もっとも, 基礎の公理を放棄したとしても, 古典的な解析学や, 幾何学など「普通の」数学 (あるいは「実学」としての数学)に対する影響はほとんどないと言えます. しかし,基礎の公理を放棄することは, 超限帰納法を駆使する集合論的数学の大きな部分について, そのような数学での結果を,ユニヴァースの well-founded part に制限したときに成り立つ結果と読みかえる,ということを余儀無くされることを意味します. 私には,基礎の公理を放棄することで, この「超限帰納法を駆使する集合論的数学の大きな部分を放棄する」という 大きな犠牲の代償となるような数学的な何かが得られるようには思えないのです.
一方,基礎の公理の成り立たない("本物"の)∈-関係を考察する必然性が出てくるとすれば, それは,例えば,集合論を意識の モデル,ないし概念認識のモデルのようなものとして捉える立場からでしょう.
基礎の公理の成り立たない集合論の部分体系の無矛盾性の強さを研究している [4] で, この論文の著者の Rathjen は,いみじくも
Logicians first explored set theories whose universe contains what are called non-wellfounded sets, or hypersets (cf. [6, 2]).
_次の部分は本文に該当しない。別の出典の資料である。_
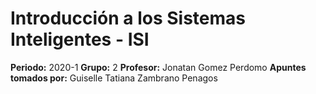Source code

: # Introducción a los Sistemas Inteligentes - ISI
**Periodo:** 2020-1
**Grupo:** 2
**Profesor:** Jonatan Gomez Perdomo
**Apuntes tomados por:** Guiselle Tatiana Zambrano Penagos

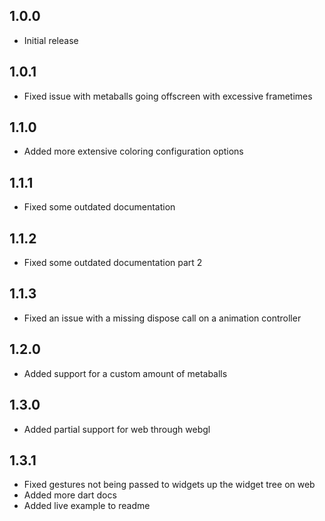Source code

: ## 1.0.0

* Initial release

## 1.0.1

* Fixed issue with metaballs going offscreen with excessive frametimes 

## 1.1.0

* Added more extensive coloring configuration options

## 1.1.1

* Fixed some outdated documentation

## 1.1.2

* Fixed some outdated documentation part 2

## 1.1.3

* Fixed an issue with a missing dispose call on a animation controller

## 1.2.0

* Added support for a custom amount of metaballs

## 1.3.0

* Added partial support for web through webgl

## 1.3.1

* Fixed gestures not being passed to widgets up the widget tree on web
* Added more dart docs
* Added live example to readme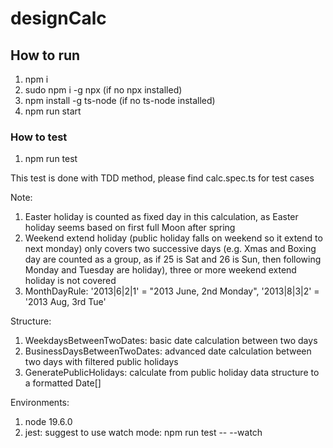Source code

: # designCalc

## How to run

1. npm i
2. sudo npm i -g npx (if no npx installed)
3. npm install -g ts-node (if no ts-node installed)
4. npm run start

### How to test
1. npm run test

This test is done with TDD method, 
please find calc.spec.ts for test cases

Note:
1. Easter holiday is counted as fixed day in this calculation, as Easter holiday seems based on first full Moon after spring
2. Weekend extend holiday (public holiday falls on weekend so it extend to next monday) only covers two successive days (e.g. Xmas and Boxing day are counted as a group, as if 25 is Sat and 26 is Sun, then following Monday and Tuesday are holiday), three or more weekend extend holiday is not covered
3. MonthDayRule: '2013|6|2|1' = "2013 June, 2nd Monday", '2013|8|3|2' = '2013 Aug, 3rd Tue'

Structure:
1. WeekdaysBetweenTwoDates: basic date calculation between two days
2. BusinessDaysBetweenTwoDates: advanced date calculation between two days with filtered public holidays
2. GeneratePublicHolidays: calculate from public holiday data structure to a formatted Date[]

Environments:
1. node 19.6.0
2. jest: suggest to use watch mode: npm run test -- --watch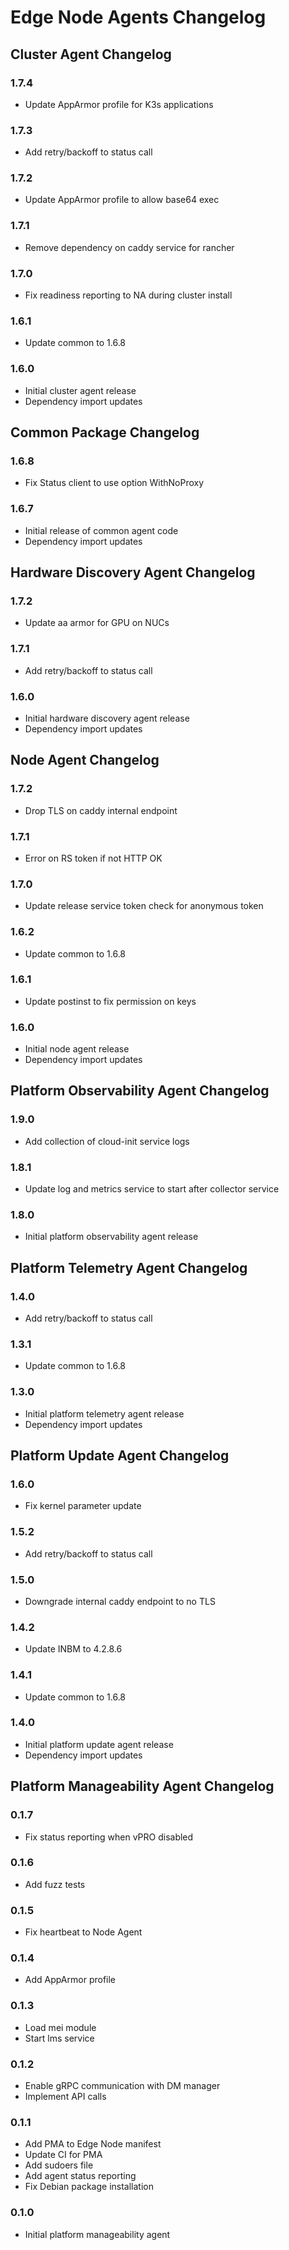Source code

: <!---
  SPDX-FileCopyrightText: (C) 2025 Intel Corporation
  SPDX-License-Identifier: Apache-2.0
-->
# Edge Node Agents Changelog

## Cluster Agent Changelog

### 1.7.4
- Update AppArmor profile for K3s applications

### 1.7.3
- Add retry/backoff to status call

### 1.7.2
- Update AppArmor profile to allow base64 exec

### 1.7.1
- Remove dependency on caddy service for rancher

### 1.7.0
- Fix readiness reporting to NA during cluster install

### 1.6.1
- Update common to 1.6.8

### 1.6.0
- Initial cluster agent release
- Dependency import updates

## Common Package Changelog

### 1.6.8
- Fix Status client to use option WithNoProxy

### 1.6.7
- Initial release of common agent code
- Dependency import updates

## Hardware Discovery Agent Changelog

### 1.7.2
- Update aa armor for GPU on NUCs

### 1.7.1
- Add retry/backoff to status call

### 1.6.0
- Initial hardware discovery agent release
- Dependency import updates

## Node Agent Changelog

### 1.7.2
- Drop TLS on caddy internal endpoint

### 1.7.1
- Error on RS token if not HTTP OK

### 1.7.0
- Update release service token check for anonymous token

### 1.6.2
- Update common to 1.6.8

### 1.6.1
- Update postinst to fix permission on keys

### 1.6.0
- Initial node agent release
- Dependency import updates

## Platform Observability Agent Changelog

### 1.9.0
- Add collection of cloud-init service logs

### 1.8.1
- Update log and metrics service to start after collector service

### 1.8.0
- Initial platform observability agent release

## Platform Telemetry Agent Changelog

### 1.4.0
- Add retry/backoff to status call

### 1.3.1
- Update common to 1.6.8

### 1.3.0
- Initial platform telemetry agent release
- Dependency import updates

## Platform Update Agent Changelog

### 1.6.0
- Fix kernel parameter update

### 1.5.2
- Add retry/backoff to status call

### 1.5.0
- Downgrade internal caddy endpoint to no TLS

### 1.4.2
- Update INBM to 4.2.8.6

### 1.4.1
- Update common to 1.6.8

### 1.4.0
- Initial platform update agent release
- Dependency import updates

## Platform Manageability Agent Changelog

### 0.1.7
- Fix status reporting when vPRO disabled

### 0.1.6
- Add fuzz tests

### 0.1.5
- Fix heartbeat to Node Agent

### 0.1.4
- Add AppArmor profile

### 0.1.3
- Load mei module
- Start lms service

### 0.1.2
- Enable gRPC communication with DM manager
- Implement API calls

### 0.1.1
- Add PMA to Edge Node manifest
- Update CI for PMA
- Add sudoers file
- Add agent status reporting
- Fix Debian package installation

### 0.1.0
- Initial platform manageability agent
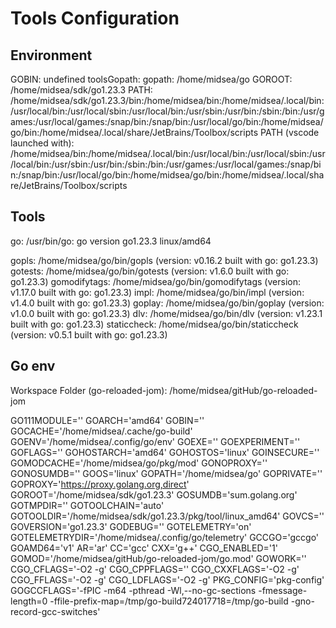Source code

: # Tools Configuration

## Environment

GOBIN: undefined
toolsGopath:
gopath: /home/midsea/go
GOROOT: /home/midsea/sdk/go1.23.3
PATH: /home/midsea/sdk/go1.23.3/bin:/home/midsea/bin:/home/midsea/.local/bin:/usr/local/bin:/usr/local/sbin:/usr/local/bin:/usr/sbin:/usr/bin:/sbin:/bin:/usr/games:/usr/local/games:/snap/bin:/snap/bin:/usr/local/go/bin:/home/midsea/go/bin:/home/midsea/.local/share/JetBrains/Toolbox/scripts
PATH (vscode launched with): /home/midsea/bin:/home/midsea/.local/bin:/usr/local/bin:/usr/local/sbin:/usr/local/bin:/usr/sbin:/usr/bin:/sbin:/bin:/usr/games:/usr/local/games:/snap/bin:/snap/bin:/usr/local/go/bin:/home/midsea/go/bin:/home/midsea/.local/share/JetBrains/Toolbox/scripts

## Tools

 go: /usr/bin/go: go version go1.23.3 linux/amd64

 gopls: /home/midsea/go/bin/gopls (version: v0.16.2 built with go: go1.23.3)
 gotests: /home/midsea/go/bin/gotests (version: v1.6.0 built with go: go1.23.3)
 gomodifytags: /home/midsea/go/bin/gomodifytags (version: v1.17.0 built with go: go1.23.3)
 impl: /home/midsea/go/bin/impl (version: v1.4.0 built with go: go1.23.3)
 goplay: /home/midsea/go/bin/goplay (version: v1.0.0 built with go: go1.23.3)
 dlv: /home/midsea/go/bin/dlv (version: v1.23.1 built with go: go1.23.3)
 staticcheck: /home/midsea/go/bin/staticcheck (version: v0.5.1 built with go: go1.23.3)

## Go env

Workspace Folder (go-reloaded-jom): /home/midsea/gitHub/go-reloaded-jom

 GO111MODULE=''
 GOARCH='amd64'
 GOBIN=''
 GOCACHE='/home/midsea/.cache/go-build'
 GOENV='/home/midsea/.config/go/env'
 GOEXE=''
 GOEXPERIMENT=''
 GOFLAGS=''
 GOHOSTARCH='amd64'
 GOHOSTOS='linux'
 GOINSECURE=''
 GOMODCACHE='/home/midsea/go/pkg/mod'
 GONOPROXY=''
 GONOSUMDB=''
 GOOS='linux'
 GOPATH='/home/midsea/go'
 GOPRIVATE=''
 GOPROXY='https://proxy.golang.org,direct'
 GOROOT='/home/midsea/sdk/go1.23.3'
 GOSUMDB='sum.golang.org'
 GOTMPDIR=''
 GOTOOLCHAIN='auto'
 GOTOOLDIR='/home/midsea/sdk/go1.23.3/pkg/tool/linux_amd64'
 GOVCS=''
 GOVERSION='go1.23.3'
 GODEBUG=''
 GOTELEMETRY='on'
 GOTELEMETRYDIR='/home/midsea/.config/go/telemetry'
 GCCGO='gccgo'
 GOAMD64='v1'
 AR='ar'
 CC='gcc'
 CXX='g++'
 CGO_ENABLED='1'
 GOMOD='/home/midsea/gitHub/go-reloaded-jom/go.mod'
 GOWORK=''
 CGO_CFLAGS='-O2 -g'
 CGO_CPPFLAGS=''
 CGO_CXXFLAGS='-O2 -g'
 CGO_FFLAGS='-O2 -g'
 CGO_LDFLAGS='-O2 -g'
 PKG_CONFIG='pkg-config'
 GOGCCFLAGS='-fPIC -m64 -pthread -Wl,--no-gc-sections -fmessage-length=0 -ffile-prefix-map=/tmp/go-build724017718=/tmp/go-build -gno-record-gcc-switches'

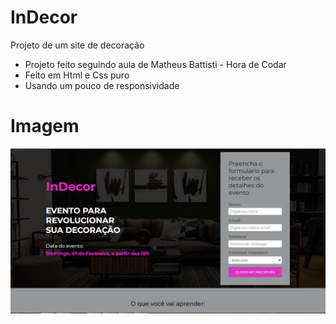 # InDecor
 Projeto de um site de decoração
 
 * Projeto feito seguindo aula de Matheus Battisti - Hora de Codar
 * Feito em Html e Css puro
 * Usando um pouco de responsividade
 
 # Imagem
 ![Imagem de exemplo](https://github.com/Sousa-Edson/InDecor/blob/main/img/InDecor.PNG)
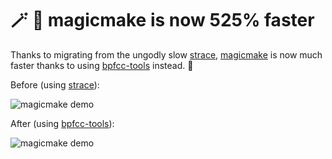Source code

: # 🪄 🤖 magicmake is now 525% faster

Thanks to migrating from the ungodly slow [strace], [magicmake] is now much faster thanks to using [bpfcc-tools] instead. 🥳

Before (using [strace]):

![magicmake demo](https://github.com/truthly/demos/blob/master/magicmake-strace.gif "strace magicmake demo")

After (using [bpfcc-tools]):

![magicmake demo](https://github.com/truthly/demos/blob/master/magicmake.gif "bpfcc-tools magicmake demo")

[magicmake]: https://github.com/truthly/magicmake
[strace]: https://strace.io/
[bpfcc-tools]: https://github.com/iovisor/bcc
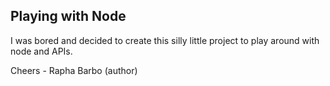 ## Playing with Node

I was bored and decided to create this silly little project to play around
with node and APIs.

Cheers - Rapha Barbo (author)
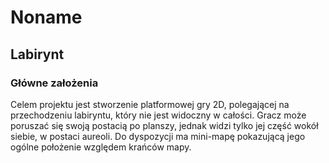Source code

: # Noname
## Labirynt
### Główne założenia
Celem projektu jest stworzenie platformowej gry 2D, polegającej na przechodzeniu labiryntu, który nie jest widoczny w całości. Gracz może poruszać się swoją postacią po planszy, jednak widzi tylko jej część wokół siebie, w postaci aureoli. Do dyspozycji ma mini-mapę pokazującą jego ogólne położenie względem krańców mapy.
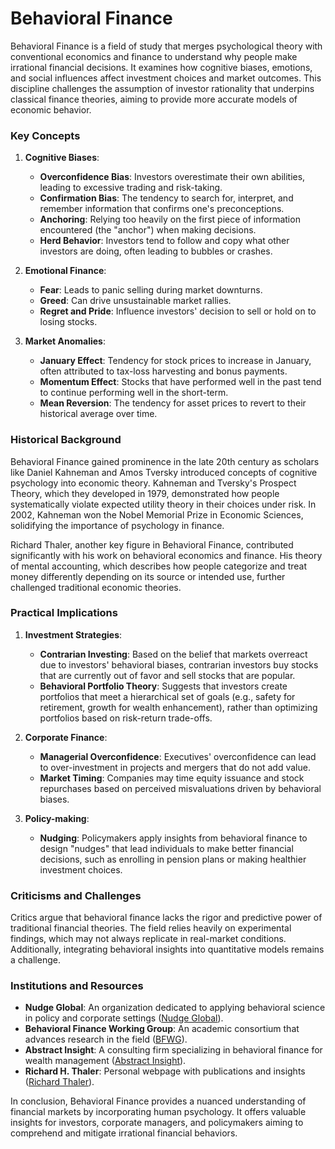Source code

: # Behavioral Finance

Behavioral Finance is a field of study that merges psychological theory with conventional economics and finance to understand why people make irrational financial decisions. It examines how cognitive biases, emotions, and social influences affect investment choices and market outcomes. This discipline challenges the assumption of investor rationality that underpins classical finance theories, aiming to provide more accurate models of economic behavior.

### Key Concepts

1. **Cognitive Biases**:
   - **Overconfidence Bias**: Investors overestimate their own abilities, leading to excessive trading and risk-taking.
   - **Confirmation Bias**: The tendency to search for, interpret, and remember information that confirms one's preconceptions.
   - **Anchoring**: Relying too heavily on the first piece of information encountered (the "anchor") when making decisions.
   - **Herd Behavior**: Investors tend to follow and copy what other investors are doing, often leading to bubbles or crashes.

2. **Emotional Finance**:
   - **Fear**: Leads to panic selling during market downturns.
   - **Greed**: Can drive unsustainable market rallies.
   - **Regret and Pride**: Influence investors' decision to sell or hold on to losing stocks.

3. **Market Anomalies**:
   - **January Effect**: Tendency for stock prices to increase in January, often attributed to tax-loss harvesting and bonus payments.
   - **Momentum Effect**: Stocks that have performed well in the past tend to continue performing well in the short-term.
   - **Mean Reversion**: The tendency for asset prices to revert to their historical average over time.

### Historical Background

Behavioral Finance gained prominence in the late 20th century as scholars like Daniel Kahneman and Amos Tversky introduced concepts of cognitive psychology into economic theory. Kahneman and Tversky's Prospect Theory, which they developed in 1979, demonstrated how people systematically violate expected utility theory in their choices under risk. In 2002, Kahneman won the Nobel Memorial Prize in Economic Sciences, solidifying the importance of psychology in finance.

Richard Thaler, another key figure in Behavioral Finance, contributed significantly with his work on behavioral economics and finance. His theory of mental accounting, which describes how people categorize and treat money differently depending on its source or intended use, further challenged traditional economic theories.

### Practical Implications

1. **Investment Strategies**:
   - **Contrarian Investing**: Based on the belief that markets overreact due to investors' behavioral biases, contrarian investors buy stocks that are currently out of favor and sell stocks that are popular.
   - **Behavioral Portfolio Theory**: Suggests that investors create portfolios that meet a hierarchical set of goals (e.g., safety for retirement, growth for wealth enhancement), rather than optimizing portfolios based on risk-return trade-offs.

2. **Corporate Finance**:
   - **Managerial Overconfidence**: Executives' overconfidence can lead to over-investment in projects and mergers that do not add value.
   - **Market Timing**: Companies may time equity issuance and stock repurchases based on perceived misvaluations driven by behavioral biases.

3. **Policy-making**:
   - **Nudging**: Policymakers apply insights from behavioral finance to design "nudges" that lead individuals to make better financial decisions, such as enrolling in pension plans or making healthier investment choices.

### Criticisms and Challenges

Critics argue that behavioral finance lacks the rigor and predictive power of traditional financial theories. The field relies heavily on experimental findings, which may not always replicate in real-market conditions. Additionally, integrating behavioral insights into quantitative models remains a challenge.

### Institutions and Resources

- **Nudge Global**: An organization dedicated to applying behavioral science in policy and corporate settings ([Nudge Global](https://gds.blog.gov.uk/about/nudge-unit/)).
- **Behavioral Finance Working Group**: An academic consortium that advances research in the field ([BFWG](https://www.cass.city.ac.uk/faculties-and-research/centres/behavioral-finance-working-group)).
- **Abstract Insight**: A consulting firm specializing in behavioral finance for wealth management ([Abstract Insight](https://www.abstractinsight.com)).
- **Richard H. Thaler**: Personal webpage with publications and insights ([Richard Thaler](https://faculty.chicagobooth.edu/richard.thaler/)).

In conclusion, Behavioral Finance provides a nuanced understanding of financial markets by incorporating human psychology. It offers valuable insights for investors, corporate managers, and policymakers aiming to comprehend and mitigate irrational financial behaviors.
But the area was considered rather exotic until these theories were put to use in developing rigorous accounts of circular notions in computer science (cf. [4]).と述べていますが,ここで "[4]" と言っているのは,後出の文献表での Barwise と Moss による [1] であり,この文献の扱おうとしているのは,まさに, 知識表現論や言語処理の一般論なども含む "computer science" の表現空間としての集合論です.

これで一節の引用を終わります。